I know I may not look like it, but I’m that cold-blooded business attorney that will tear a business apart to get my clients paid. Because of that knowledge, I’ve saved my clients hundreds of millions of dollars over the years. If you don’t pay close attention, then you’ll get to see someone like me chopping your childhood dream into pieces in Court.

Cover Your Assets to Stay Rich

If you already own, or are preparing to build, your own business, then you absolutely MUST protect yourself from the liabilities of your company to stay rich. Otherwise, you may end up losing your boats, guns, RVs, and other toys in the event that an employee of your business makes a mistake.

Under Texas law, you can organize your business structure in a manner that protects you personally from the judgments and debts of your company. Some of these structures are: Corporations (Inc.), Limited Partnerships (Ltd.), and Limited Liability Companies (LLC).

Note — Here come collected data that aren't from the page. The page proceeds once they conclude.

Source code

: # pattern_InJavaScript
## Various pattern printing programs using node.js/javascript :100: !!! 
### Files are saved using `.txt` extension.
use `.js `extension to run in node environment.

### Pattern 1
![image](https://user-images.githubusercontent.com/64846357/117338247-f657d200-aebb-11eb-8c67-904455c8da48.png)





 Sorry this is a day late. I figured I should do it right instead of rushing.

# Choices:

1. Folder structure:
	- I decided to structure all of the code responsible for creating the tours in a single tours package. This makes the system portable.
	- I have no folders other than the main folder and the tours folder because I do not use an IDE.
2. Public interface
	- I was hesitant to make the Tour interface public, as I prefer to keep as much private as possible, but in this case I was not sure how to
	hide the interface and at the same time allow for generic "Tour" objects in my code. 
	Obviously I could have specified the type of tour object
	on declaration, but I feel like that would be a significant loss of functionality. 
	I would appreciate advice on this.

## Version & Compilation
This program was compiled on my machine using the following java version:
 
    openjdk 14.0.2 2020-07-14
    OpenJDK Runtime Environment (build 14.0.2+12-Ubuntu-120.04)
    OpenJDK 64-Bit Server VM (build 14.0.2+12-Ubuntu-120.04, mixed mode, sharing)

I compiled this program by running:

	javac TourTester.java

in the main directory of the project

Selecting a business structure depends on your Management plan, long-term goals, investment options, and desired tax methods. Personally, I prefer paying fewer taxes, but to each their own.

How Bad Could It Be?

Let’s pretend for a moment that you’re considering opening up your own coffee shop, but you don’t want to stay rich when you make it big. You enter into a 3-year lease for your storefront, you negotiate a contract for a steady supply of coffee beans, and you lease a billboard for advertisement.

Since you didn’t want to waste time with limiting your liabilities, you decided to just start ordering everything with personal checks, signing leases in your name, and entering into contracts as an individual.

Unfortunately, another world-wide pandemic hits, which essentially closes your doors. Because business isn’t doing so hot, after a few months you have to close up your shop. After closing the doors, your business mail starts showing up at your house. All these creditors are demanding that you personally pay for the company’s debts since on paper, it just looks like you’re an eccentric individual with a serious coffee addiction.

What Else Could You Do?

Let’s go back and imagine that before you started signing your life away, you organized as a Limited Liability Company (LLC). Then, instead of signing your own name on all of those leases and contracts, you signed your company’s name as the responsible party.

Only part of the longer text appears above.